The second half of the 19th century


Forging, repoussé, embossing, engraving, gilding, enamelingSteel, copper, emerald, rubies, enamels


Steel, copper, emerald, rubies, enamels


Overall length 427 mm; blade length 277 mm

The strongly curved, double-edged blade is made of watered steel with a raised central rib on each side. The blade is sharpened for half of its length from the point. The forte of the blade is engraved with a lion attacking an antelope on one side, and an eagle attacking a swan on the other.
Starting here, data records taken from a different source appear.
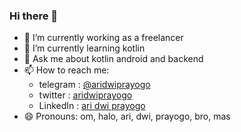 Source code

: ### Hi there 👋

<!--
**aridwiprayogo/aridwiprayogo** is a ✨ _special_ ✨ repository because its `README.md` (this file) appears on your GitHub profile.
- 👯 I’m looking to collaborate on ...
- 🤔 I’m looking for help with ...
Here are some ideas to get you started:
- ⚡ Fun fact: like to be invited to discussions 🤗🤗
-->

- 🔭 I’m currently working as a freelancer
- 🌱 I’m currently learning kotlin
- 💬 Ask me about kotlin android and backend
- 📫 How to reach me: 
  - telegram : [@aridwiprayogo](https://t.me/aridwiprayogo)
  - twitter  : [aridwiprayogo](https://www.twitter.com/ariprayoga66)
  - LinkedIn : [ari dwi prayogo](https://www.linkedin.com/in/ari-dwi-prayogo-714157143)
- 😄 Pronouns: om, halo, ari, dwi, prayogo, bro, mas
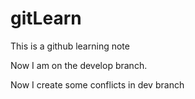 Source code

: # gitLearn

This is a github learning note

Now I am on the develop branch.

Now I create some conflicts in dev branch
The waisted hilt is encased in gilt sheet copper chased in relief with flowers, leaves and dots against a dark blue enameled ground and is also painted in polychrome enamels with flowers that are arranged either singly or in groups to form bouquets and garlands. All flowers are included in different-shaped cartouches surrounded by white and dark red enameled borders. In addition, one side of the hilt is decorated with an enamel portrait medallion depicting a young man, while the other side is engraved and gilded with a portrait of a young woman against a dark blue enameled ground. The upper butt of the hilt is set with an irregularly shaped large emerald in the central bezel mount surrounded by twelve faceted rubies in deep holes. No scabbard. 

COMMENT. Khanjar is the general term, which is applied to different variations of a dagger with a waisted hilt and a curved, double-edged blade in the Islamic world, except for some western areas of Saudi Arabia, Yemen and India. The Arabic term khanjar is widely common in the region, where there are also related local names for such daggers, including the Turkish hançer, the Kurdish xençer, the Azerbaijani xäncär, the Bosnian handžar, and the Tajik xander. In Oman, the United Arab Emirates, as well as in some areas of Saudi Arabia (Al-Hasa) and Yemen (Hadramaut), the word khanjar is used for a traditional curved dagger, which is also commonly known as jambiya. The presented example belongs to the small group of Iranian copper-hilted khanjars that are decorated with polychrome enamel flowers and portrait medallions typical of the Qajar period (1794-1925). Two similar daggers can be seen in the Metropolitan Museum of Art in New York (inv. no. 36.25.683) and in the Military Historical Museum of Artillery, Engineers and Signal Corps in St. Petersburg (inv. no. 0121/789, see Анисимова М.А. Оружие Востока XV – первой половины XX века: из собрания Военно-исторического музея инженерных войск и войск связи. – Санкт-Петербург, 2013. – C. 168, №67). Another one example from a private collection published in Скраливецкий Е.Б., Ефимов Ю.Г., Образцов В.Н. Восточное оружие в частных собраниях. – Санкт-Петербург, 2013. – C. 175, №93. 

LITERATURE: Сиваченко Е. Сталь и Золото: Восточное оружие из собрания Feldman Family Museum = Steel and Gold: Eastern Weapons from the Feldman Family Museum Collection. – Киев, 2019. – С. 244-245, №84.